I see things a bit differently. But at least part of the difference may be the result of definitional uncertainties. I’m not sure what Nate means to include within the compass of antidiscrimination laws. I’m more certain of the sorts of harms to personal dignity that antidiscrimination scholars do see at the heart of those laws. And I’m even more certain of what Nate rightly describes as the ambitions of Justice Kennedy, especially in the jurisprudence of dignity that has animated his opinions over the last 25 years or so (from substantive due process all the way to state sovereign immunity). As I put it in this essay (footnotes omitted):
The issue of symbolic or “dignitarian” harm is particularly problematic. If perceived affronts or injuries to one’s personal dignity constitute a “significant” or “material” harm to a third party, then it is difficult to see how many permissive religious accommodations could survive. Laws reflect morally and politically charged messages. Whether the subject is education, public health, drugs, sexuality, commerce, prisons, insurance, the environment, or the military, laws embody particular moral convictions and impose, even if tacitly, particular moral views on those subject to them. Religious accommodations are decisions by the government to permit limited dissent from these moral messages. In accommodating religious objectors, the state might be perceived not merely to authorize limited disagreement with the law, but to countenance disrespect for the moral views underlying it or even for the moral dignity of those who are its intended beneficiaries. But if the state comes to have powerful legal interests in remedying symbolic or dignitarian offenses, then that may well render many permissive religious accommodations illegal….
A leading antidiscrimination scholar has likewise noted that the prevention of harms to “dignity” and the stigmatization of discrimination are two of the three “canonical” functions of antidiscrimination laws generally. Religious accommodations, it is said, have the power to “stigmatize and demean” those who disagree with the religious claimant’s dissenting position on these matters, even when such objections are “not stated explicitly.” The feeling of being “judged” by those who raise religious objections to certain conduct, and the indignity of knowing that the state has countenanced that judgment by permitting a religious accommodation, may themselves be independent harms….

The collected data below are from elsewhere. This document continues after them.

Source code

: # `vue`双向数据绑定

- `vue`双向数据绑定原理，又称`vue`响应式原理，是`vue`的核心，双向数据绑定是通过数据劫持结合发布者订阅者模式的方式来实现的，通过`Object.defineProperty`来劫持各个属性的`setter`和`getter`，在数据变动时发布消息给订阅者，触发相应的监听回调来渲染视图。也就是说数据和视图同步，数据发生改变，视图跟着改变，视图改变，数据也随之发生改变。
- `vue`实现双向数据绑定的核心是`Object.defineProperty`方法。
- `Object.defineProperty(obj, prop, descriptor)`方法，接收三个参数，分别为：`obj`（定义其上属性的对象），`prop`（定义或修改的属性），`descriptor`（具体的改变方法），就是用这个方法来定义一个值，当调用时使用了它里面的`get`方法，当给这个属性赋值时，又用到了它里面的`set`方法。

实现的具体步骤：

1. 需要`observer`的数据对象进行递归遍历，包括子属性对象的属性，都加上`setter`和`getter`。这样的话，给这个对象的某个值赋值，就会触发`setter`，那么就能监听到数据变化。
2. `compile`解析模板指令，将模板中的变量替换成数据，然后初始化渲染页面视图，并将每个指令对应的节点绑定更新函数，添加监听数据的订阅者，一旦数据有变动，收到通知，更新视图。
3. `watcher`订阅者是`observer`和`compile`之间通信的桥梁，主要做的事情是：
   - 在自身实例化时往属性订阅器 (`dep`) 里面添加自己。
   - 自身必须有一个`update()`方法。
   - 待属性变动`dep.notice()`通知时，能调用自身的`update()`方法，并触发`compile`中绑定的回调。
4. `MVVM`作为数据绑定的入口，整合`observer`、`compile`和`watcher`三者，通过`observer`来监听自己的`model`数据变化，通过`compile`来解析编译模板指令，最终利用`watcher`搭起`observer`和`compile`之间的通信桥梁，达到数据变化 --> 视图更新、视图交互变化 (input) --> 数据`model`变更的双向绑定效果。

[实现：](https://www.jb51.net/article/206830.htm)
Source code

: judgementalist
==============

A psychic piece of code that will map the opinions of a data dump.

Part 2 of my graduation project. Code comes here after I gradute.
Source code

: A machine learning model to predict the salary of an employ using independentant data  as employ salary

The government’s vindication of third-party dignitary harms has the potential to destroy religious accommodation. The core function of religious accommodations, again, is to authorize limited, but sometimes socially powerful and politically controversial, dissent from the law’s moral messages. There is an important difference between dissent from a law’s moral message and the denigration or vilification of the law’s intended beneficiaries. “Hate the sin, love the sinner,” is the Christian aphorism sometimes used to express this distinction, but it has proved elusive and generally unpersuasive (or worse) to those whose dignity is felt to be injured by claims for religious accommodations. A government that assumes the power to confer dignity on individuals may also subject itself to legal claims by individuals whose dignity has been harmed as the deprivation of an entitlement. And there is reason to worry that the legal conferral of dignity is expanding, as the Supreme Court increasingly justifies its constitutional jurisprudence based on ever-thickening concepts of human dignity. Lurking just beneath these dignitarian clashes are bottomless mysteries concerning the foundations of human identity—religion or sex? higher duty or worldly satisfaction?—that, one may anxiously hope, neither the Supreme Court nor any other government institution will ever assume the power to resolve.
Perhaps in the end the issue is not so much “progressive skepticism” toward religious freedom as “progressive aspirations” for antidiscrimination law–not the winning back of progressives to the cause of religious liberty (or even to its toleration), but the damage to religious liberty that the ever-expanding scope of antidiscrimination law portends.